Having some trouble determining if torch.pow()'s interaction with variable objects is a bug or a feature.
>>> exp = torch.Tensor([[1,5],[1,5]]))
>>> base = 2
>>> torch.pow(base, exp)
2 32
2 32
[torch.FloatTensor of size 2x2]
As expected. If exp is a variable:
>>> torch.pow(base, Variable(exp))
Traceback (most recent call last):
File "<stdin>", line 1, in <module>
File "/home/chase/applications/anaconda3/lib/python3.6/site-packages/torch/autograd/variable.py", line 363, in pow
return Pow.apply(self, other)
File "/home/chase/applications/anaconda3/lib/python3.6/site-packages/torch/autograd/_functions/basic_ops.py", line 78, in forward
ctx.a_size = a.size()
AttributeError: 'int' object has no attribute 'size'
The fix is just to call torch.pow on Variable(exp).data. Is this intended?
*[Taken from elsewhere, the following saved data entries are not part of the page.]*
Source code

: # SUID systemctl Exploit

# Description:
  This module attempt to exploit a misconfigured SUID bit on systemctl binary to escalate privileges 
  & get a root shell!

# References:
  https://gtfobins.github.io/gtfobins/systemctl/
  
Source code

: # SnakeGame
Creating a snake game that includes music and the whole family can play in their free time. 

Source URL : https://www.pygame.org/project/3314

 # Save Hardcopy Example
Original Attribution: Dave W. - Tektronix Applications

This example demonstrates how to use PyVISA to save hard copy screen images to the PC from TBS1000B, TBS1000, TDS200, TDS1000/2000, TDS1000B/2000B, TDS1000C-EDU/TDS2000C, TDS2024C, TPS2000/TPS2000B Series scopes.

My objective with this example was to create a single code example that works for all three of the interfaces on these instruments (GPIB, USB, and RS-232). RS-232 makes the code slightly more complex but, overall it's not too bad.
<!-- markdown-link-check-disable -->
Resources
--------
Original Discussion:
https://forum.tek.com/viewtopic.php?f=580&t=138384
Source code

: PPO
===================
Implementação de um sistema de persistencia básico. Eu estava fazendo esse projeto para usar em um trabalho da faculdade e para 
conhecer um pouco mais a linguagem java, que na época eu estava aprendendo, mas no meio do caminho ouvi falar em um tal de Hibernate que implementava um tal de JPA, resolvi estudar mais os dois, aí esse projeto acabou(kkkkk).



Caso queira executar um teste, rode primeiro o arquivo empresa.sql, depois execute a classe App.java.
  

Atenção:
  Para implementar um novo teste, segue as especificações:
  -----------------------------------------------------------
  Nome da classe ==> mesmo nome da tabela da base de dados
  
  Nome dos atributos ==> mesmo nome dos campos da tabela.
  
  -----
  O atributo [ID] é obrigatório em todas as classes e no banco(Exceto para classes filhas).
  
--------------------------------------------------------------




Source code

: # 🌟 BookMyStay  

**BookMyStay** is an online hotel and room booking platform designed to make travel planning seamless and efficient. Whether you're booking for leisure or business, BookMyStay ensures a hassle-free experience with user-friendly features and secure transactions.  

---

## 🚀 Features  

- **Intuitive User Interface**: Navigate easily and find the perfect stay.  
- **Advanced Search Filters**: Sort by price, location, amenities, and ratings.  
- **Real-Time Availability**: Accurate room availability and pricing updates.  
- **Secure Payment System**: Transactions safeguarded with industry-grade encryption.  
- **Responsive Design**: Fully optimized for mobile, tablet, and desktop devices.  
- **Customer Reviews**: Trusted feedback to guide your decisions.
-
Interestingly, torch.exp() appears to work just fine on variables, but clearly torch.pow(np.e, exp) will not yield the same result.
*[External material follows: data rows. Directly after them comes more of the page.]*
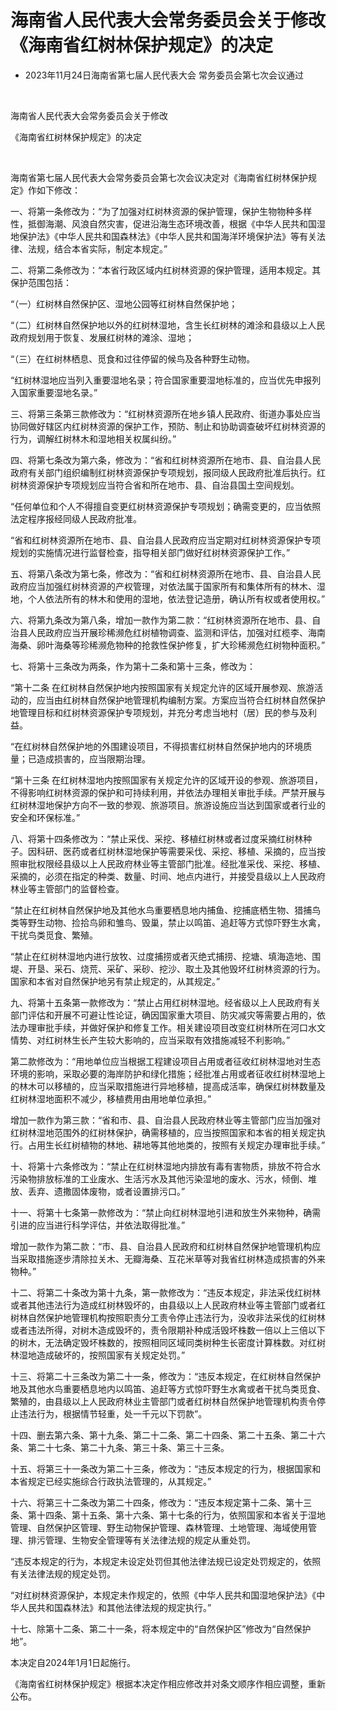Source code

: # 海南省人民代表大会常务委员会关于修改《海南省红树林保护规定》的决定

- 2023年11月24日海南省第七届人民代表大会
  常务委员会第七次会议通过

<!-- INFO END -->

​

海南省人民代表大会常务委员会关于修改

《海南省红树林保护规定》的决定

​

海南省第七届人民代表大会常务委员会第七次会议决定对《海南省红树林保护规定》作如下修改：

一、将第一条修改为：“为了加强对红树林资源的保护管理，保护生物物种多样性，抵御海潮、风浪自然灾害，促进沿海生态环境改善，根据《中华人民共和国湿地保护法》《中华人民共和国森林法》《中华人民共和国海洋环境保护法》等有关法律、法规，结合本省实际，制定本规定。”

二、将第二条修改为：“本省行政区域内红树林资源的保护管理，适用本规定。其保护范围包括：

“（一）红树林自然保护区、湿地公园等红树林自然保护地；

“（二）红树林自然保护地以外的红树林湿地，含生长红树林的滩涂和县级以上人民政府规划用于恢复、发展红树林的滩涂、湿地；

“（三）在红树林栖息、觅食和过往停留的候鸟及各种野生动物。

“红树林湿地应当列入重要湿地名录；符合国家重要湿地标准的，应当优先申报列入国家重要湿地名录。”

三、将第三条第三款修改为：“红树林资源所在地乡镇人民政府、街道办事处应当协同做好辖区内红树林资源的保护工作，预防、制止和协助调查破坏红树林资源的行为，调解红树林木和湿地相关权属纠纷。”

四、将第七条改为第六条，修改为：“省和红树林资源所在地市、县、自治县人民政府有关部门组织编制红树林资源保护专项规划，报同级人民政府批准后执行。红树林资源保护专项规划应当符合省和所在地市、县、自治县国土空间规划。

“任何单位和个人不得擅自变更红树林资源保护专项规划；确需变更的，应当依照法定程序报经同级人民政府批准。

“省和红树林资源所在地市、县、自治县人民政府应当定期对红树林资源保护专项规划的实施情况进行监督检查，指导相关部门做好红树林资源保护工作。”

五、将第八条改为第七条，修改为：“省和红树林资源所在地市、县、自治县人民政府应当加强红树林资源的产权管理，对依法属于国家所有和集体所有的林木、湿地，个人依法所有的林木和使用的湿地，依法登记造册，确认所有权或者使用权。”

六、将第九条改为第八条，增加一款作为第二款：“红树林资源所在地市、县、自治县人民政府应当开展珍稀濒危红树植物调查、监测和评估，加强对红榄李、海南海桑、卵叶海桑等珍稀濒危物种的抢救性保护修复，扩大珍稀濒危红树物种面积。”

七、将第十三条改为两条，作为第十二条和第十三条，修改为：

“第十二条 在红树林自然保护地内按照国家有关规定允许的区域开展参观、旅游活动的，应当由红树林自然保护地管理机构编制方案。方案应当符合红树林自然保护地管理目标和红树林资源保护专项规划，并充分考虑当地村（居）民的参与及利益。

“在红树林自然保护地的外围建设项目，不得损害红树林自然保护地内的环境质量；已造成损害的，应当限期治理。

“第十三条 在红树林湿地内按照国家有关规定允许的区域开设的参观、旅游项目，不得影响红树林资源的保护和可持续利用，并依法办理相关审批手续。严禁开展与红树林湿地保护方向不一致的参观、旅游项目。旅游设施应当达到国家或者行业的安全和环保标准。”

八、将第十四条修改为：“禁止采伐、采挖、移植红树林或者过度采摘红树林种子。因科研、医药或者红树林湿地保护等需要采伐、采挖、移植、采摘的，应当按照审批权限经县级以上人民政府林业等主管部门批准。经批准采伐、采挖、移植、采摘的，必须在指定的种类、数量、时间、地点内进行，并接受县级以上人民政府林业等主管部门的监督检查。

“禁止在红树林自然保护地及其他水鸟重要栖息地内捕鱼、挖捕底栖生物、猎捕鸟类等野生动物、捡拾鸟卵和雏鸟、毁巢，禁止以鸣笛、追赶等方式惊吓野生水禽，干扰鸟类觅食、繁殖。

“禁止在红树林湿地内进行放牧、过度捕捞或者灭绝式捕捞、挖塘、填海造地、围堤、开垦、采石、烧荒、采矿、采砂、挖沙、取土及其他毁坏红树林资源的行为。国家和本省对自然保护地另有禁止规定的，从其规定。”

九、将第十五条第一款修改为：“禁止占用红树林湿地。经省级以上人民政府有关部门评估和开展不可避让性论证，确因国家重大项目、防灾减灾等需要占用的，依法办理审批手续，并做好保护和修复工作。相关建设项目改变红树林所在河口水文情势、对红树林生长产生较大影响的，应当采取有效措施减轻不利影响。”

第二款修改为：“用地单位应当根据工程建设项目占用或者征收红树林湿地对生态环境的影响，采取必要的海岸防护和绿化措施；经批准占用或者征收红树林湿地上的林木可以移植的，应当采取措施进行异地移植，提高成活率，确保红树林数量及红树林湿地面积不减少，移植费用由用地单位承担。”

增加一款作为第三款：“省和市、县、自治县人民政府林业等主管部门应当加强对红树林湿地范围外的红树林保护，确需移植的，应当按照国家和本省的相关规定执行。占用生长红树植物的林地、耕地等其他地类的，按照有关规定办理审批手续。”

十、将第十六条修改为：“禁止在红树林湿地内排放有毒有害物质，排放不符合水污染物排放标准的工业废水、生活污水及其他污染湿地的废水、污水，倾倒、堆放、丢弃、遗撒固体废物，或者设置排污口。”

十一、将第十七条第一款修改为：“禁止向红树林湿地引进和放生外来物种，确需引进的应当进行科学评估，并依法取得批准。”

增加一款作为第二款：“市、县、自治县人民政府和红树林自然保护地管理机构应当采取措施逐步清除拉关木、无瓣海桑、互花米草等对我省红树林造成损害的外来物种。”

十二、将第二十条改为第十九条，第一款修改为：“违反本规定，非法采伐红树林或者其他违法行为造成红树林毁坏的，由县级以上人民政府林业等主管部门或者红树林自然保护地管理机构按照职责分工责令停止违法行为，没收非法采伐的红树林或者违法所得，对树木造成毁坏的，责令限期补种成活毁坏株数一倍以上三倍以下的树木，无法确定毁坏株数的，按照相同区域同类树种生长密度计算株数。对红树林湿地造成破坏的，按照国家有关规定处罚。”

十三、将第二十三条改为第二十一条，修改为：“违反本规定，在红树林自然保护地及其他水鸟重要栖息地内以鸣笛、追赶等方式惊吓野生水禽或者干扰鸟类觅食、繁殖的，由县级以上人民政府林业主管部门或者红树林自然保护地管理机构责令停止违法行为，根据情节轻重，处一千元以下罚款”。

十四、删去第六条、第十九条、第二十二条、第二十四条、第二十五条、第二十六条、第二十七条、第二十九条、第三十条、第三十三条。

十五、将第三十一条改为第二十三条，修改为：“违反本规定的行为，根据国家和本省规定已经实施综合行政执法管理的，从其规定。”

十六、将第三十二条改为第二十四条，修改为：“违反本规定第十二条、第十三条、第十四条、第十五条、第十六条、第十七条的行为，依照国家和本省关于湿地管理、自然保护区管理、野生动物保护管理、森林管理、土地管理、海域使用管理、排污管理、生物安全管理等有关法律法规的规定从重处罚。

“违反本规定的行为，本规定未设定处罚但其他法律法规已设定处罚规定的，依照有关法律法规的规定处罚。

“对红树林资源保护，本规定未作规定的，依照《中华人民共和国湿地保护法》《中华人民共和国森林法》和其他法律法规的规定执行。”

十七、除第十二条、第二十一条，将本规定中的“自然保护区”修改为“自然保护地”。

本决定自2024年1月1日起施行。

《海南省红树林保护规定》根据本决定作相应修改并对条文顺序作相应调整，重新公布。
>>> torch.pow(base, Variable(exp).data)
2 32
2 32
[torch.FloatTensor of size 2x2]
>>> torch.exp(Variable(exp))
Variable containing:
2.7183 148.4132
2.7183 148.4132
[torch.FloatTensor of size 2x2]
I want to use torch.pow in a loss function (below), so I want to pass in and out variable objects and I’m not sure operating on the variable object’s data attribute is a safe hack.
Example loss function:
def expw_mae_loss(output, target, base=10.0):
return(( (output - target).abs() * torch.pow(base, target) ).sum() / output.data.nelement() )
Update, my current solution is create a static variable without computation graph information to act as a weight:
def expw_mae_loss(output, target, base=10.0):
weights = Variable(torch.pow(base, target.data), requires_grad=False).cuda()
return(( (output - target).abs() * weights ).sum() / output.data.nelement() )
Appears to work but would appreciate clarity on the difference between torch.pow and torch.exp nonetheless.